• What is required
Below are the records; count the lines that include the string "necessario" and give only that number.

Saved entries:
___

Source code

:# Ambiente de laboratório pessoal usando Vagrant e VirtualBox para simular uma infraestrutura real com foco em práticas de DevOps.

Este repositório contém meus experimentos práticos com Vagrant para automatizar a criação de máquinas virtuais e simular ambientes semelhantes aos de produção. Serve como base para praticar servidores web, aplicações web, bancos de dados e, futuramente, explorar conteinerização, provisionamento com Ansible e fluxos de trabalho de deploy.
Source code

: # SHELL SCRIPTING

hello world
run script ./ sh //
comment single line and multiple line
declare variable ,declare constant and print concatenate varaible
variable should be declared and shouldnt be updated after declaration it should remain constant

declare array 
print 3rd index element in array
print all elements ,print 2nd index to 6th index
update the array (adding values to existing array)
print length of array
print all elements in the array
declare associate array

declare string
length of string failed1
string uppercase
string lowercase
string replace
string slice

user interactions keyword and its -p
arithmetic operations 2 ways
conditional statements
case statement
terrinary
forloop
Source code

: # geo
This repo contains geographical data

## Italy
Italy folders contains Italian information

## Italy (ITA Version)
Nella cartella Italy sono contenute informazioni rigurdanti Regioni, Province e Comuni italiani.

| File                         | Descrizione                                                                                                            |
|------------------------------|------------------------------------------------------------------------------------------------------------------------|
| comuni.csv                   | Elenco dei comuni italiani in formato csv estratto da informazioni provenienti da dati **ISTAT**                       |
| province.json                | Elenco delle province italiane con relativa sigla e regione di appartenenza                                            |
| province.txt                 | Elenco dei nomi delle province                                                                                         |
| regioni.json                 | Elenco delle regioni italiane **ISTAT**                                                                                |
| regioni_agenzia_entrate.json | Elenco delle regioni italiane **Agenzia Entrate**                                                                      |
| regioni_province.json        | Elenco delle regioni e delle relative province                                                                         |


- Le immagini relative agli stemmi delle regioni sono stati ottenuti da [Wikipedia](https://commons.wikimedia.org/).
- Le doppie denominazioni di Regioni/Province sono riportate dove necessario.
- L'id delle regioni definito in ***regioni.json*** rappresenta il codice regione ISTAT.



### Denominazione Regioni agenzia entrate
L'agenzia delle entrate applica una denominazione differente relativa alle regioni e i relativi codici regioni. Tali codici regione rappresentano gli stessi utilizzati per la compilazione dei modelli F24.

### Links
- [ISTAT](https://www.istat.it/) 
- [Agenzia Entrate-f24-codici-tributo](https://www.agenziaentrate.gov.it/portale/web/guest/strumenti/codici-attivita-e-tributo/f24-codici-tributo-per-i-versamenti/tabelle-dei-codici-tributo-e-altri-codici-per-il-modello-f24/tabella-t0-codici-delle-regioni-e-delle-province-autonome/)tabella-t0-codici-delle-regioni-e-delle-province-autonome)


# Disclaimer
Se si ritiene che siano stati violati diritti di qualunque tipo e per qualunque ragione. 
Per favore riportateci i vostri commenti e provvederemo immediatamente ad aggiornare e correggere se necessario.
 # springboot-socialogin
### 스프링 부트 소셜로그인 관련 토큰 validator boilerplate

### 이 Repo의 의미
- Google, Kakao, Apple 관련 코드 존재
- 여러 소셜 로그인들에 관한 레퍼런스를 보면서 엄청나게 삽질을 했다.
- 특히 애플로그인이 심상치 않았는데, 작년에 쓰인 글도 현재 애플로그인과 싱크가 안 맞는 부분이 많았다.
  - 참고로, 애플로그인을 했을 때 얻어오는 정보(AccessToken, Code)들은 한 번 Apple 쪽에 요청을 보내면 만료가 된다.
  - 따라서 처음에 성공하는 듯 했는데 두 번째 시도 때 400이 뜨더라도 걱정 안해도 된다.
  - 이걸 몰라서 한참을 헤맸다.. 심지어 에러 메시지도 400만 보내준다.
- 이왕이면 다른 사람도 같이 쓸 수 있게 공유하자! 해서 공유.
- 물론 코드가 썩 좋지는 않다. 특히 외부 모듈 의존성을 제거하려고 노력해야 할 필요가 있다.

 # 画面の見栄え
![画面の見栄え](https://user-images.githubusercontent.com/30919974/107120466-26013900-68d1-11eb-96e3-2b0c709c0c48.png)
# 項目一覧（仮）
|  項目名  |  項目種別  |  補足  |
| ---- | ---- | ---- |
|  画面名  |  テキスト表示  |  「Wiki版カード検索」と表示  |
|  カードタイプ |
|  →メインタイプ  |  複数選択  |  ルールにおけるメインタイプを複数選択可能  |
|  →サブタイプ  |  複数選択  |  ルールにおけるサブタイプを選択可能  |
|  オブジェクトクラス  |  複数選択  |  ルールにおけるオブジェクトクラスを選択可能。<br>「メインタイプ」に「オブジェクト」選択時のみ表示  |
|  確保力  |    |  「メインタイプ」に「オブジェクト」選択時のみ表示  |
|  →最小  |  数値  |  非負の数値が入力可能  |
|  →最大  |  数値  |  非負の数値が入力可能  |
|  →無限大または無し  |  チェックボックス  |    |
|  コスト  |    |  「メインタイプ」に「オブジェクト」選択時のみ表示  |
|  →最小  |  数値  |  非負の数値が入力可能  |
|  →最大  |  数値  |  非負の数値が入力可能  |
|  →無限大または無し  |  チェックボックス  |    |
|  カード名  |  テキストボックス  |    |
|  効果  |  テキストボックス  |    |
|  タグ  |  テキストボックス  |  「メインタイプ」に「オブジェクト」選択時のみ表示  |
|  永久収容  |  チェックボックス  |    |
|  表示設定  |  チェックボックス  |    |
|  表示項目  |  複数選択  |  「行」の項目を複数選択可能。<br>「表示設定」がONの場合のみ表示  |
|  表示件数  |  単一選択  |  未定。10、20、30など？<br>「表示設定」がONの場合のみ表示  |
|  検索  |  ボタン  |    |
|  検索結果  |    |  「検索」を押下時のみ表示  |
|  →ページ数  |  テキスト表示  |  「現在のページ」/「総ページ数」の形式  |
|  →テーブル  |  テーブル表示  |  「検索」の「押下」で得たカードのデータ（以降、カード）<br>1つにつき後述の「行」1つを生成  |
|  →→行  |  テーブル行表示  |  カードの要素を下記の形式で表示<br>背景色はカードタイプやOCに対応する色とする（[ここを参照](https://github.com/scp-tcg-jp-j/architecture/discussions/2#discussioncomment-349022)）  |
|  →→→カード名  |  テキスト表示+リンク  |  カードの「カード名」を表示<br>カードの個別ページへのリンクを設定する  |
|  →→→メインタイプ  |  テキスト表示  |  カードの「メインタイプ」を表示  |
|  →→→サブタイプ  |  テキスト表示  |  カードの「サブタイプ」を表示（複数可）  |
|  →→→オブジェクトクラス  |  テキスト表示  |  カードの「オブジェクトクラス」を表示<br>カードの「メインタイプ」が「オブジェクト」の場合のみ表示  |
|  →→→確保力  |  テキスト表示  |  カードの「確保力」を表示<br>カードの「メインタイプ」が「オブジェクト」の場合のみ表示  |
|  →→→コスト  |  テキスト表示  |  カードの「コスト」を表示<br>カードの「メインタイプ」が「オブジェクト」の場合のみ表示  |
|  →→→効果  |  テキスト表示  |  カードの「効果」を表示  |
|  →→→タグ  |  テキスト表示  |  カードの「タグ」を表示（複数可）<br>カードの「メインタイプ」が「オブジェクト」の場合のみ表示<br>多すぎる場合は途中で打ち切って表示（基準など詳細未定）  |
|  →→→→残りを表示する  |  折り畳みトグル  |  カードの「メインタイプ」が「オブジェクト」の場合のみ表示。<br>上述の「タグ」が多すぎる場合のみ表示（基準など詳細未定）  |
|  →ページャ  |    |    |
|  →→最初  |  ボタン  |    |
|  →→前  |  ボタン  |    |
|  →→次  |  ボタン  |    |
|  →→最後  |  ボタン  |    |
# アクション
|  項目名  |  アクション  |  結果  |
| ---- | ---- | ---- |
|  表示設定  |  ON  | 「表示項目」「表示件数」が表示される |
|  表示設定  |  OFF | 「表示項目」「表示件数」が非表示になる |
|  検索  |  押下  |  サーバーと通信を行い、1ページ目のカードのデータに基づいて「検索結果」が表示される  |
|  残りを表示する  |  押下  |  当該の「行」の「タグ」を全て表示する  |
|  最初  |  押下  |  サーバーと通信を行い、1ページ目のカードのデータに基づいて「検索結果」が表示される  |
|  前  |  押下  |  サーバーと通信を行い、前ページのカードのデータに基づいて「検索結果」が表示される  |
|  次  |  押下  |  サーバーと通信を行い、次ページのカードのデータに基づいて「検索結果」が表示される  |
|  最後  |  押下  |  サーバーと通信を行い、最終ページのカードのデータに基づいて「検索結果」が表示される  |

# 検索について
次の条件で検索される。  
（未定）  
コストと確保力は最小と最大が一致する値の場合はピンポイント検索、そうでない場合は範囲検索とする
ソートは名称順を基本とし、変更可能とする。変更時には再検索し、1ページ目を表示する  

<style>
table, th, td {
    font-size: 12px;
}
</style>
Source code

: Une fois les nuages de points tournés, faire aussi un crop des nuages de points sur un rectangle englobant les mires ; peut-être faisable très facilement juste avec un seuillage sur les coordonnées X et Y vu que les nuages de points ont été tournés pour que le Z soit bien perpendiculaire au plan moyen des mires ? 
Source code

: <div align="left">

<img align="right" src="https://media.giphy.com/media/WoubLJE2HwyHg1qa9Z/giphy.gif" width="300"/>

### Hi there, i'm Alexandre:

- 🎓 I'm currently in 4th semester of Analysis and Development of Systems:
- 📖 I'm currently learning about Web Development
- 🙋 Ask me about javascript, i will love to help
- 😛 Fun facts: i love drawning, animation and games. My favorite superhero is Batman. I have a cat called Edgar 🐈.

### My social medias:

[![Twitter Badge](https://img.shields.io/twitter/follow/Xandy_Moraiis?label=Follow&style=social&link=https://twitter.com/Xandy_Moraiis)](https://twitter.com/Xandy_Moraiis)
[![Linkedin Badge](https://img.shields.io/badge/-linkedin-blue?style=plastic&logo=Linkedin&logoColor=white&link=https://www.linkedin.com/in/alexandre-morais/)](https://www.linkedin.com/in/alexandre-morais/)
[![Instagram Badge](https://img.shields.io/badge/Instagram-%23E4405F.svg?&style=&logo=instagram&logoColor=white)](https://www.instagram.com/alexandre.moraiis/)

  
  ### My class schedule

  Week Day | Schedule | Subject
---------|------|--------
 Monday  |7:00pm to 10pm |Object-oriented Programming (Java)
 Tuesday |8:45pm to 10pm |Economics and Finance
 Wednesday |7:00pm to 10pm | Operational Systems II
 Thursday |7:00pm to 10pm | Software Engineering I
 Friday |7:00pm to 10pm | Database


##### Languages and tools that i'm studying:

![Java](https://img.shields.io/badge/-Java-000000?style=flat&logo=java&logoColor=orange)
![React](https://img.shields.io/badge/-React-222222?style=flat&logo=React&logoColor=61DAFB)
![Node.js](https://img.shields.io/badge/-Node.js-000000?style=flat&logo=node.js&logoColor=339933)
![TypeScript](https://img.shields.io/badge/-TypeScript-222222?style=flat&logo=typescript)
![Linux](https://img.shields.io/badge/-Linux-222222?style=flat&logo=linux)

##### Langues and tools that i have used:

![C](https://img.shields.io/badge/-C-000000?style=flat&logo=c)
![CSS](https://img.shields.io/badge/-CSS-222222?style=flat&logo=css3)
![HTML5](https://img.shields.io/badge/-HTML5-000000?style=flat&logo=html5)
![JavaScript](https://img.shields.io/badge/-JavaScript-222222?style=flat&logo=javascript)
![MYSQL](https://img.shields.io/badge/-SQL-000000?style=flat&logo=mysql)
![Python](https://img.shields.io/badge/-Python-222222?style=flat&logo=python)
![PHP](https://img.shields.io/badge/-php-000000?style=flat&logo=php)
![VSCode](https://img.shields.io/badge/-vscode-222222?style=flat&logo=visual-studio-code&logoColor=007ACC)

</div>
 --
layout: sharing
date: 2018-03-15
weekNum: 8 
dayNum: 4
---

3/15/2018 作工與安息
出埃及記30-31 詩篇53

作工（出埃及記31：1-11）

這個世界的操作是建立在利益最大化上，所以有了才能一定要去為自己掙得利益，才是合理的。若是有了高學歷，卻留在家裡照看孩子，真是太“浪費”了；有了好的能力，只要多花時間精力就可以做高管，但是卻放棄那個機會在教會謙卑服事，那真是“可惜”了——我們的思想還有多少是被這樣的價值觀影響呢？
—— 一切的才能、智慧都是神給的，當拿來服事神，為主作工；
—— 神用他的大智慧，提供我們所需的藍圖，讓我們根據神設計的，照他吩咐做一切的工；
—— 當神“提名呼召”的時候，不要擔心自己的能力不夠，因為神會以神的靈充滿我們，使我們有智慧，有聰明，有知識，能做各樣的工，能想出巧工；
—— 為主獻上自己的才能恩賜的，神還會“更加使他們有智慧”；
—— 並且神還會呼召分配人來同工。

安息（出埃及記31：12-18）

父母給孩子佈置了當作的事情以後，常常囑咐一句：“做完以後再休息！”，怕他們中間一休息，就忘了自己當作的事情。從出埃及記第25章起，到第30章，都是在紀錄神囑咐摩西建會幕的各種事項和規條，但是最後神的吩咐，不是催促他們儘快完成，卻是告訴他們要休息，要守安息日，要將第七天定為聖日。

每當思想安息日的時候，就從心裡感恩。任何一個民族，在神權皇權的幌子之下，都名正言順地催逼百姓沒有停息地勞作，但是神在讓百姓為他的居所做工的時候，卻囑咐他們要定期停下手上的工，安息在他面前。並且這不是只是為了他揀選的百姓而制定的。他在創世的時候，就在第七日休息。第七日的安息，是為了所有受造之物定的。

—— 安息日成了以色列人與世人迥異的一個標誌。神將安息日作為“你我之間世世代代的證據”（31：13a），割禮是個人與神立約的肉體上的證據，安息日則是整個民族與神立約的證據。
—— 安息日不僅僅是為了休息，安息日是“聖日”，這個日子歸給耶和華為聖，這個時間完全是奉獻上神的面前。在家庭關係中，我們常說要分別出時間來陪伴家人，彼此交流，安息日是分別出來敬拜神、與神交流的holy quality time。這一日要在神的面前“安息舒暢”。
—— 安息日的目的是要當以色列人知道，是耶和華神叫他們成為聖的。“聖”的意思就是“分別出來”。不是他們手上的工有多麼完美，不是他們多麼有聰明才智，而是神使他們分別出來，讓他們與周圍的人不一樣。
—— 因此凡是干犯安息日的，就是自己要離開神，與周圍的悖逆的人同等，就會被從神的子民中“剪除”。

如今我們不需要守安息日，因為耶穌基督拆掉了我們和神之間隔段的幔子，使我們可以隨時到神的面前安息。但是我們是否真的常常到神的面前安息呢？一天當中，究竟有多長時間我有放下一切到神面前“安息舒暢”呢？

___

• Task answer
2